##### Dataset records #####
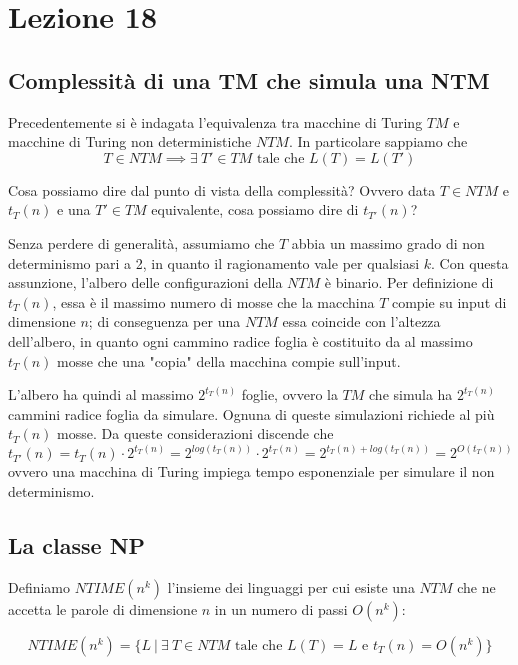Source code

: 
\section{Lezione 18}

\subsection{Complessità di una TM che simula una NTM}

Precedentemente si è indagata l'equivalenza tra macchine di Turing $TM$ e macchine di Turing non deterministiche $NTM$. In particolare sappiamo che 
\[
	T \in NTM \implies \exists \ T' \in TM \text{ tale che } L(T) = L(T')
\]

Cosa possiamo dire dal punto di vista della complessità? Ovvero data $T \in NTM$ e $t_T(n)$ e una $T' \in TM$ equivalente, cosa possiamo dire di $t_{T'}(n)$?

Senza perdere di generalità, assumiamo che $T$ abbia un massimo grado di non determinismo pari a 2, in quanto il ragionamento vale per qualsiasi $k$. Con questa assunzione, l'albero delle configurazioni della $NTM$ è binario. Per definizione di $t_T(n)$, essa è il massimo numero di mosse che la macchina $T$ compie su input di dimensione $n$; di conseguenza per una $NTM$ essa coincide con l'altezza dell'albero, in quanto ogni cammino radice foglia è costituito da al massimo $t_T(n)$ mosse che una "copia" della macchina compie sull'input.

L'albero ha quindi al massimo $2^{t_T(n)}$  foglie, ovvero la $TM$ che simula ha $2^{t_T(n)}$ cammini radice foglia da simulare. Ognuna di queste simulazioni richiede al più $t_T(n)$ mosse. Da queste considerazioni discende che
\[
	t_{T'}(n) = t_{T}(n) \cdot 2^{t_T(n)} = 2^{log(t_T(n))} \cdot 2^{t_T(n)} = 2^{t_T(n) + log(t_T(n))} = 2^{O(t_T(n))}
\]
ovvero una macchina di Turing impiega tempo esponenziale per simulare il non determinismo.

\subsection{La classe NP}

Definiamo $NTIME(n^k)$ l'insieme dei linguaggi per cui esiste una $NTM$ che ne accetta le parole di dimensione $n$ in un numero di passi $O(n^k)$:

\[
	NTIME(n^k) = \{ L \ | \ \exists \ T \in NTM \text{ tale che } L(T) = L \text{ e } t_T(n) = O(n^k) \}
\]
#####
About this task —
Count each line of the entries that holds the word "Turing", then state the total and nothing more.

Solution below —
2